La première femme Premier ministre élue du Samoa a été expulsée du parlement du pays du Pacifique après que sa rivale politique a refusé de céder le pouvoir malgré sa défaite de peu aux élections générales d’avril.
Le petit pays du Pacifique était coincé dans une impasse électorale depuis que les électeurs se sont rendus aux urnes le 9 avril, le parti Faatuatua i le Atua Samoa ua Tasi (FAST) revendiquant la victoire sur le Parti de la protection des droits de l’homme (HRPP).
Un tribunal a finalement confirmé que le parti FAST avait une majorité mince la semaine dernière, donnant le feu vert pour le premier changement de gouvernement depuis 1982 et pour que Fiame Naomi Mata’afa devienne Premier ministre.
Lundi a marqué la fin du délai de 45 jours pour que le Parlement siège après une élection en vertu de la Constitution du Samoa.
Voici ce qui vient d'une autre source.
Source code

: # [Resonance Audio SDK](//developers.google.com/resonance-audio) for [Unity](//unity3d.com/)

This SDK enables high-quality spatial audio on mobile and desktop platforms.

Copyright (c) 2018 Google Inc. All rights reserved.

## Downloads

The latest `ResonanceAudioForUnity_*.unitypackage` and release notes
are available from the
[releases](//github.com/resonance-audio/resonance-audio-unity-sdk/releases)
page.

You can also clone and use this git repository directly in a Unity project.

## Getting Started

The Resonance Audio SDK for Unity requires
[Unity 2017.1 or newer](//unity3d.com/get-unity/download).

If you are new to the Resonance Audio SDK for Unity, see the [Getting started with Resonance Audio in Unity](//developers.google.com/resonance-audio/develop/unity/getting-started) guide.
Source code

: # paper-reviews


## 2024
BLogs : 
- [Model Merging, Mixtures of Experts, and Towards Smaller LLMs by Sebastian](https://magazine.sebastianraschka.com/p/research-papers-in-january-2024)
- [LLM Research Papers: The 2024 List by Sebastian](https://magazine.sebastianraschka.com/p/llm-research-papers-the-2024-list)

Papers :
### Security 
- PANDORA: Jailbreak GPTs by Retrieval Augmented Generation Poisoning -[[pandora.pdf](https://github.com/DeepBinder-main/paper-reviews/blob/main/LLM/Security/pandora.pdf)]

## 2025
Mais le parti FAST a été exclu du parlement et a donc prêté serment du nouveau gouvernement et l’a diffusé en direct via Facebook.
L’ancienne procureure générale Taulapapa Brenda Heather-Latu a agi en tant que greffière pour la cérémonie, qui s’est déroulée sur la pelouse devant le Parlement du Samoa. Aucun membre du HRPP n’était présent à l’assermentation. Il n’est pas clair si la cérémonie sera considérée comme juridiquement contraignante.
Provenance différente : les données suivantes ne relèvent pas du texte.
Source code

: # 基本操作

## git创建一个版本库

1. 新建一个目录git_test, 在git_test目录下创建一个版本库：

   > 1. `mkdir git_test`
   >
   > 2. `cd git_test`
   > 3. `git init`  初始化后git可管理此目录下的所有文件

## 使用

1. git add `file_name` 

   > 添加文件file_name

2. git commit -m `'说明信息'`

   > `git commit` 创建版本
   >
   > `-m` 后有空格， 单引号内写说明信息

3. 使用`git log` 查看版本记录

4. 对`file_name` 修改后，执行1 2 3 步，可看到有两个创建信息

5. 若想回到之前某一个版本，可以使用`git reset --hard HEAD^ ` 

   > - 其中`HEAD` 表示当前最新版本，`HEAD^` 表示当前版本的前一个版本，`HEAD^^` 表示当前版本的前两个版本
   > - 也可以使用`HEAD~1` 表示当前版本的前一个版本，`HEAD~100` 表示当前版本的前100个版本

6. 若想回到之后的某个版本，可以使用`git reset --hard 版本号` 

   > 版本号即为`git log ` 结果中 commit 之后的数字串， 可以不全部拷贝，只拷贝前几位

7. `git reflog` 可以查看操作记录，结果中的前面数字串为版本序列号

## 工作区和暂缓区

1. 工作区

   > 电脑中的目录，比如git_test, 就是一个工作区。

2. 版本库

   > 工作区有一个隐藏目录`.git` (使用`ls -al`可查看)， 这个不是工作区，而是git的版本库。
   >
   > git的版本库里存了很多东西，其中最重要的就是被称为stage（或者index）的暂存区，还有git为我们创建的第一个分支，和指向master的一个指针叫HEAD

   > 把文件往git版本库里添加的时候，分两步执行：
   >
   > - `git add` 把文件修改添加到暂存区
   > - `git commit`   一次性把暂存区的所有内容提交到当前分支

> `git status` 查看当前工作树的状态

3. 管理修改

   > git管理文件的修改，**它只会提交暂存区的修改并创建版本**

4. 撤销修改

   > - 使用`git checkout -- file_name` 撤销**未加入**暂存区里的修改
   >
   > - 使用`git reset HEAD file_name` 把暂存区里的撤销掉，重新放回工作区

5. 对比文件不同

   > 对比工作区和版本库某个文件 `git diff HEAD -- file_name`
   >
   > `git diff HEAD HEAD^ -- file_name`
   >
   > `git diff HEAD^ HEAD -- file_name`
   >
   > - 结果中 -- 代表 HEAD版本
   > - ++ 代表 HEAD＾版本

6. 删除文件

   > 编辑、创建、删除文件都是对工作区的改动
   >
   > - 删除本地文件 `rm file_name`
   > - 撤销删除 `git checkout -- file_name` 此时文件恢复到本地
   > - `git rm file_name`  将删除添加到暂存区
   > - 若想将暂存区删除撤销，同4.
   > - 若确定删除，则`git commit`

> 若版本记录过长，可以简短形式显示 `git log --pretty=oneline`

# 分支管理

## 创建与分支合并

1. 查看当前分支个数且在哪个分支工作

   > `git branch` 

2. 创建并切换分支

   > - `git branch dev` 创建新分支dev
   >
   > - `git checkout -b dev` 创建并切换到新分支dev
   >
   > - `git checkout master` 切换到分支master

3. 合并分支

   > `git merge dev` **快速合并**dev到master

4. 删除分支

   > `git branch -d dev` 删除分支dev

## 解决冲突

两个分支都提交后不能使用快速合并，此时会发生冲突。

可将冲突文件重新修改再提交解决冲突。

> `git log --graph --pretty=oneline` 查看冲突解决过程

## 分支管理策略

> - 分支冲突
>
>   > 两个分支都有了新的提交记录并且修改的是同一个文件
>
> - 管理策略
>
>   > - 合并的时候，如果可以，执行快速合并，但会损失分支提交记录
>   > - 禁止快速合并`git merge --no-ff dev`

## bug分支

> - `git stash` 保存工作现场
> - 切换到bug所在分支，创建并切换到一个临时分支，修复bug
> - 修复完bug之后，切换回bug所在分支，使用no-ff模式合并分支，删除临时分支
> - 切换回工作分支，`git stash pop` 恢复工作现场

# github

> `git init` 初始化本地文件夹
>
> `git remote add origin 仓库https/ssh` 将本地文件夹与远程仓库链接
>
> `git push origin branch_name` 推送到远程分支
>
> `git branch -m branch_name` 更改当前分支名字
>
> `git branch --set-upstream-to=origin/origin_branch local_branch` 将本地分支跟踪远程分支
Le Premier ministre de longue date, Tuilaepa Sailele Malielegaoi, a refusé de céder le pouvoir lundi, arguant que seul le chef de l’Etat du Samoa, Tuimalealiifano Vaaletoa Sualauvi II, avait le pouvoir de convoquer le parlement. Malielegaoi, qui est au pouvoir depuis 23 ans, a déclaré qu’il n’y avait qu’un seul gouvernement au Samoa et que son parti restait dans ce rôle.
« Ils (FAST) ont manqué de respect à la dignité des chefs et des dirigeants de leurs districts avec leurs actions aujourd’hui », a déclaré Malielegaoi à ses partisans via Facebook après la prestation de serment de FAST. « Ils sont toujours enfermés à l’extérieur de la maison et, conformément à la loi, ils ne sont pas autorisés à entrer au Parlement », a-t-il déclaré.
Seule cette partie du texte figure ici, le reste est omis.